Source texts of formatted documents:
______________________________

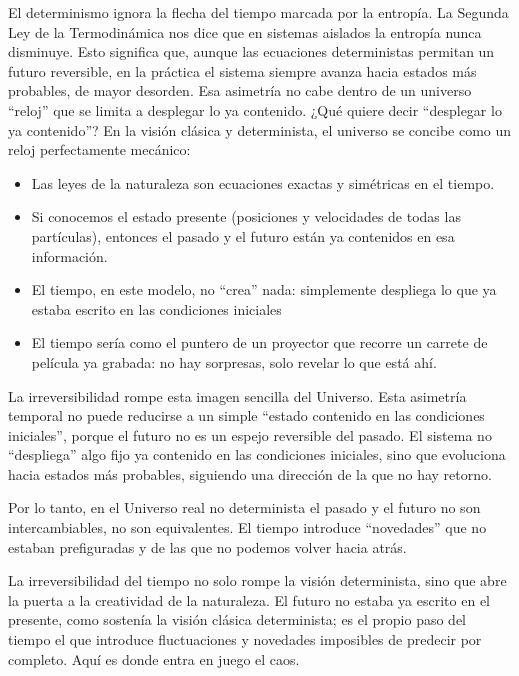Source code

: \documentclass[
  10pt,
  a4paper,
  DIV=11,
  numbers=noendperiod,
  open=any]{scrreprt}
\providecommand{\tightlist}{%
  \setlength{\itemsep}{0pt}\setlength{\parskip}{0pt}}
\numberwithin{equation}{chapter}
\numberwithin{equation}{section}
\renewcommand{\[}{\begin{equation}}
\renewcommand{\]}{\end{equation}}
\begin{document}
El determinismo ignora la flecha del tiempo marcada por la entropía. La
Segunda Ley de la Termodinámica nos dice que en sistemas aislados la
entropía nunca disminuye. Esto significa que, aunque las ecuaciones
deterministas permitan un futuro reversible, en la práctica el sistema
siempre avanza hacia estados más probables, de mayor desorden. Esa
asimetría no cabe dentro de un universo ``reloj'' que se limita a
desplegar lo ya contenido. ¿Qué quiere decir ``desplegar lo ya
contenido''? En la visión clásica y determinista, el universo se concibe
como un reloj perfectamente mecánico:

\begin{itemize}
\tightlist
\item
  Las leyes de la naturaleza son ecuaciones exactas y simétricas en el
  tiempo.
\item
  Si conocemos el estado presente (posiciones y velocidades de todas las
  partículas), entonces el pasado y el futuro están ya contenidos en esa
  información.
\item
  El tiempo, en este modelo, no ``crea'' nada: simplemente despliega lo
  que ya estaba escrito en las condiciones iniciales
\item
  El tiempo sería como el puntero de un proyector que recorre un carrete
  de película ya grabada: no hay sorpresas, solo revelar lo que está
  ahí.
\end{itemize}

La irreversibilidad rompe esta imagen sencilla del Universo. Esta
asimetría temporal no puede reducirse a un simple ``estado contenido en
las condiciones iniciales'', porque el futuro no es un espejo reversible
del pasado. El sistema no ``despliega'' algo fijo ya contenido en las
condiciones iniciales, sino que evoluciona hacia estados más probables,
siguiendo una dirección de la que no hay retorno.

Por lo tanto, en el Universo real no determinista el pasado y el futuro
no son intercambiables, no son equivalentes. El tiempo introduce
``novedades'' que no estaban prefiguradas y de las que no podemos volver
hacia atrás.

La irreversibilidad del tiempo no solo rompe la visión determinista,
sino que abre la puerta a la creatividad de la naturaleza. El futuro no
estaba ya escrito en el presente, como sostenía la visión clásica
determinista; es el propio paso del tiempo el que introduce
fluctuaciones y novedades imposibles de predecir por completo. Aquí es
donde entra en juego el caos.
\end{document}
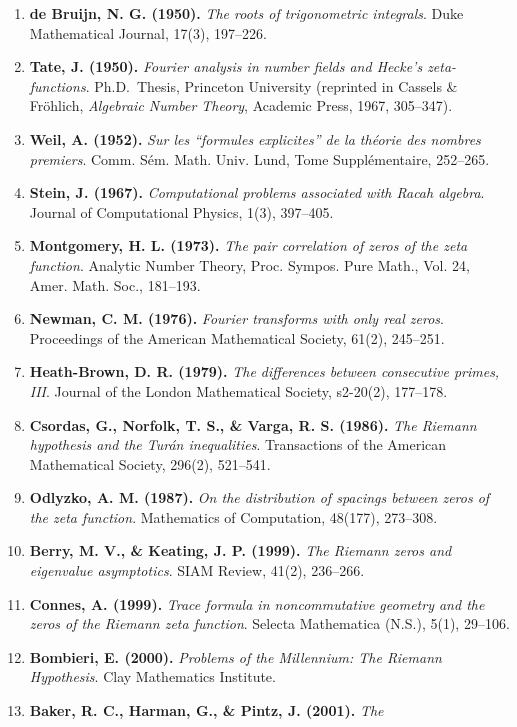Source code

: \documentclass[
  11pt,
]{article}
\begin{document}
\begin{enumerate}
  Oslo I, 10, 1--59.
\item
  \textbf{de Bruijn, N. G. (1950).} \emph{The roots of trigonometric
  integrals}. Duke Mathematical Journal, 17(3), 197--226.
\item
  \textbf{Tate, J. (1950).} \emph{Fourier analysis in number fields and
  Hecke's zeta-functions}. Ph.D.~Thesis, Princeton University (reprinted
  in Cassels \& Fröhlich, \emph{Algebraic Number Theory}, Academic
  Press, 1967, 305--347).
\item
  \textbf{Weil, A. (1952).} \emph{Sur les ``formules explicites'' de la
  théorie des nombres premiers}. Comm. Sém. Math. Univ. Lund, Tome
  Supplémentaire, 252--265.
\item
  \textbf{Stein, J. (1967).} \emph{Computational problems associated
  with Racah algebra}. Journal of Computational Physics, 1(3), 397--405.
\item
  \textbf{Montgomery, H. L. (1973).} \emph{The pair correlation of zeros
  of the zeta function}. Analytic Number Theory, Proc. Sympos. Pure
  Math., Vol. 24, Amer. Math. Soc., 181--193.
\item
  \textbf{Newman, C. M. (1976).} \emph{Fourier transforms with only real
  zeros}. Proceedings of the American Mathematical Society, 61(2),
  245--251.
\item
  \textbf{Heath-Brown, D. R. (1979).} \emph{The differences between
  consecutive primes, III}. Journal of the London Mathematical Society,
  s2-20(2), 177--178.
\item
  \textbf{Csordas, G., Norfolk, T. S., \& Varga, R. S. (1986).}
  \emph{The Riemann hypothesis and the Turán inequalities}. Transactions
  of the American Mathematical Society, 296(2), 521--541.
\item
  \textbf{Odlyzko, A. M. (1987).} \emph{On the distribution of spacings
  between zeros of the zeta function}. Mathematics of Computation,
  48(177), 273--308.
\item
  \textbf{Berry, M. V., \& Keating, J. P. (1999).} \emph{The Riemann
  zeros and eigenvalue asymptotics}. SIAM Review, 41(2), 236--266.
\item
  \textbf{Connes, A. (1999).} \emph{Trace formula in noncommutative
  geometry and the zeros of the Riemann zeta function}. Selecta
  Mathematica (N.S.), 5(1), 29--106.
\item
  \textbf{Bombieri, E. (2000).} \emph{Problems of the Millennium: The
  Riemann Hypothesis}. Clay Mathematics Institute.
\item
  \textbf{Baker, R. C., Harman, G., \& Pintz, J. (2001).} \emph{The
}
\end{enumerate}
\end{document}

______________________________

TASK TO CARRY OUT:
Copy each line of the entries in which the string "tiempo" is found.

YOUR RESPONSE:
El determinismo ignora la flecha del tiempo marcada por la entropía. La
  tiempo.
  El tiempo, en este modelo, no ``crea'' nada: simplemente despliega lo
  El tiempo sería como el puntero de un proyector que recorre un carrete
no son intercambiables, no son equivalentes. El tiempo introduce
La irreversibilidad del tiempo no solo rompe la visión determinista,
determinista; es el propio paso del tiempo el que introduce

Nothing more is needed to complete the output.